The primary quality of life issues for reservists and their families are centered around four areas: protection against economic loss, quality of participation, family readiness and support, and employer support.
In the area of providing protection against economic loss, I want to thank you for two recent changes to the law that provide support mechanisms to protect and assist reserve component members: the enactment of the Uniformed Services Employment and Re-employment Rights Act, and the Ready Reserve Income Insurance Program. Both of these legislative actions help provide the economic safety net that is critical to the men and women of the Guard and Reserve.
An important part of quality participation is ensuring our members are provided with adequate incentives for their service in the reserve forces. This not only includes adequate pay and allowances, but also other incentive programs.
Last year, we issued a DoD directive providing for the first time policy guidance on reserve component incentives. An accompanying DoD instruction that provides implementation procedures will be issued soon. These two DoD publications, in conjunction with the DoD financial management regulation, will combine to provide comprehensive guidance on all reserve component incentives and will form the framework for the effective utilization of these incentives.
Another important incentive tool is the Montgomery GI Bill-Selected Reserve. During FY 95, more than 97,000 individuals participated in the Selected Reserve Educational Assistance Program. Since the program started, there have been 378,000 National Guardsmen and reservists who have applied for educational assistance. This high level of overall participation is evidence of its effectiveness as a recruiting and retention incentive for the reserve components. Nearly 38 percent of all members eligible for educational assistance through the end of FY 95 had actually applied for educational benefits.
Furthermore, studies conducted by the Sixth Quadrennial Review of Military Compensation and the Rand Corporation indicate that the Montgomery GI Bill-Selected Reserve continues to be one of the most important recruiting and retention incentives for the reserve components, especially for the first six years of a reservist's military affiliation.
Finally, the Reserve Officer Personnel Management Act will provide a comprehensive management system for approximately one-quarter million officers not on the active duty list. It will also give the reserve components the needed flexibility to manage their reserve officer force while simultaneously providing visible career progression opportunities to the individual reserve officer. We are now in the process of incorporating the ROPMA provisions into DoD publications, which will serve as the basis for full implementation of ROPMA by Oct. 1, 1996.
Our efforts in family readiness and support are designed to ensure mechanisms are in place to support reserve families across the spectrum of reserve service, from week-end training to mobilization. Our DoD instruction on family readiness in the National Guard and reserve components has formalized service policies and procedures to ensure National Guard and Reserve members, and their families are prepared and adequately served by the family care systems and organizations of the services for the uncertainties and stresses incident to military service. Additionally, we are studying the feasibility of conducting a test of weekend child care for drilling reserve members and have requested authority to run a regionalized test of unlimited commissary benefits for reserve members.
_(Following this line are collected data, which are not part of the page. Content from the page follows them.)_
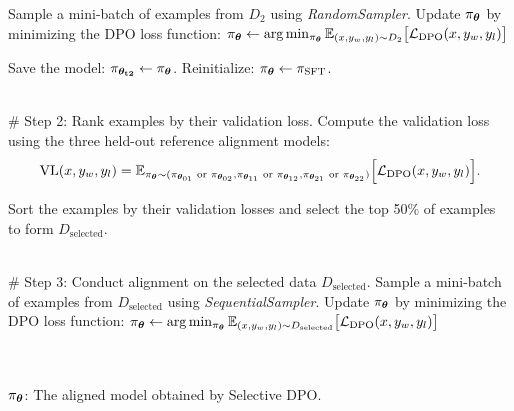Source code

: \begin{algorithm}[!h]
\begin{algorithmic}
            \STATE Sample a mini-batch of examples from $D_2$ using \textit{RandomSampler}.
            \STATE Update $\mathbf{\pi_{\bm{\theta}}}$ by minimizing the DPO loss function:
            $\mathbf{\pi_{\bm{\theta}}} \leftarrow \arg\min_{\pi_{\bm{\theta}}} \mathbb{E}_{(x,y_w,y_l) \sim D_2} \big[\mathcal{L}_{\text{DPO}} (x,y_w,y_l)\big]$ \\ 
        \ENDWHILE
        
        \STATE Save the model: $\mathbf{\pi_{\bm{\theta}_{t2}}} \leftarrow \mathbf{\pi_{\bm{\theta}}}$.
        \STATE Reinitialize: $\mathbf{\pi_{\bm{\theta}}} \leftarrow  \mathbf{\pi_{\text{SFT}}}$. 
    \ENDFOR
    
    \ \\ 
    
    \# Step 2: Rank examples by their validation loss.
        \STATE Compute the validation loss using the three held-out reference alignment models:
        \[
        \text{VL} (x, y_w, y_l) = \mathbb{E}_{\pi_{\bm{\theta}} \sim (\pi_{\bm{\theta}_{01}} \text{ or } \pi_{\bm{\theta}_{02}}, \pi_{\bm{\theta}_{11}} \text{ or } \pi_{\bm{\theta}_{12}}, \pi_{\bm{\theta}_{21}} \text{ or } \pi_{\bm{\theta}_{22}})} 
        \Big[
        \mathcal{L}_{\text{DPO}}(x,y_w,y_l)
        \Big].
        \]
    \ENDFOR

    \STATE Sort the examples by their validation losses and select the top 50\% of examples to form $D_\text{selected}$.
    
    \ \\ 
    
    \# Step 3: Conduct alignment on the selected data $D_\text{selected}$.
        \STATE Sample a mini-batch of examples from $D_\text{selected}$ using \textit{SequentialSampler}.
        \STATE Update $\mathbf{\pi_{\bm{\theta}}}$ by minimizing the DPO loss function:
            $\mathbf{\pi_{\bm{\theta}}} \leftarrow \arg\min_{\pi_{\bm{\theta}}} \mathbb{E}_{(x,y_w,y_l) \sim D_{\text{selected}}} \big[\mathcal{L}_{\text{DPO}} (x,y_w,y_l)\big]$ \\ 
    \ENDWHILE

    \ \\ 
    
     \\
    $\mathbf{\pi_{\bm{\theta}}}$: The aligned model obtained by Selective DPO.
    
\end{algorithmic}
\end{algorithm}


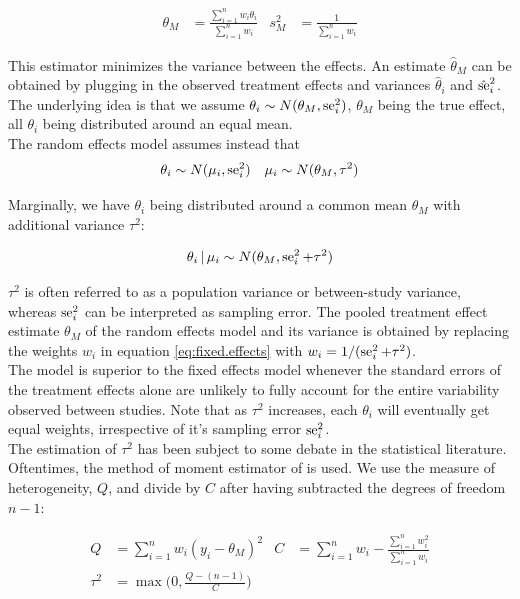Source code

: \documentclass[11pt,a4paper,twoside]{book}\usepackage[]{graphicx}\usepackage[]{color}
\begin{document}
\begin{align}
\theta_M &= \frac{\sum_{i = 1}^n w_i \theta_i}{\sum_{i = 1}^n w_i} &
s_M^2 &= \frac{1}{\sum_{i = 1}^n w_i} \label{eq:fixed.effects}
\end{align}

This estimator minimizes the variance between the effects. An estimate $\hat{\theta}_M$ can be obtained by plugging in the observed treatment effects and variances $\hat{\theta}_i$ and $\hat{\operatorname{se}}_i^2$. The underlying idea is that we assume $\theta_i \sim N(\theta_M, \operatorname{se}_i^2)$, $\theta_M$ being the true effect, all $\theta_i$ being distributed around an equal mean. \\
The random effects model \citep{whitehead} assumes instead that 
\begin{align}
\theta_i \sim N(\mu_i, \operatorname{se}_i^2) &&
\mu_i \sim N(\theta_M, \tau^2) \label{eq:random.effects} 
\end{align}

Marginally, we have $\theta_i$ being distributed around a common mean $\theta_M$ with additional variance $\tau^2$:

\begin{align}
\theta_i \given \mu_i \sim N(\theta_M, \se_i^2 + \tau^2) \nonumber %
\end{align}

$\tau^2$ is often referred to as a population variance or between-study variance, whereas $\operatorname{se}_i^2$ can be interpreted as sampling error. The pooled treatment effect estimate $\theta_M$ of the random effects model and its variance is obtained by replacing the weights $w_i$ in equation \eqref{eq:fixed.effects} with $w_i = 1/(\operatorname{se}_i^2 + \tau^2)$. \\
The model is superior to the fixed effects model whenever the standard errors of the treatment effects alone are unlikely to fully account for the entire variability observed between studies. Note that as $\tau^2$ increases, each $\theta_i$ will eventually get equal weights, irrespective of it's sampling error $\operatorname{se}_i^2$.\\
The estimation of $\tau^2$ has been subject to some debate in the statistical literature. Oftentimes, the method of moment estimator of \citet{tau.estimator} is used.
We use the measure of heterogeneity, $Q$, and divide by $C$ after having subtracted the degrees of freedom $n-1$:

\begin{align}
Q &= \sum_{i = 1}^n w_i(y_i - \theta_M)^2 & C &= \sum_{i = 1}^n w_i - \frac{\sum_{i = 1}^n w_i^2}{\sum_{i = 1}^n w_i}\label{eq:Q.heterogeneity} \\
\tau^2 &= \max\big(0, \frac{Q - (n-1)}{C}\big) \label{eq:Tau.definition}
\end{align}
\end{document}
We are committed to providing assistance to reservists and their employers through the National Committee for Employer Support of the Guard and Reserve. NCESGR operates a volunteer outreach program to generate nationwide employer support for the nation's reserve forces on behalf of the secretary of defense.
NCESGR's strategy of "Strength in Partnership" stresses the importance of the interrelationship among employers, their reservist employees and the military chain of command. It builds on the success of past outreach programs in concert with new programs to increase understanding of, and appreciation for, the needs and concerns of all involved in the partnership.
Programs such as the Employer Action Council build on this strategy. The EAC brings together business leaders and key members of the state committees to discuss employers' concerns about reserve military service. These concerns are forwarded to DoD so that individuals who formulate and implement reserve policies are sensitive to the current corporate environment and needs of employers.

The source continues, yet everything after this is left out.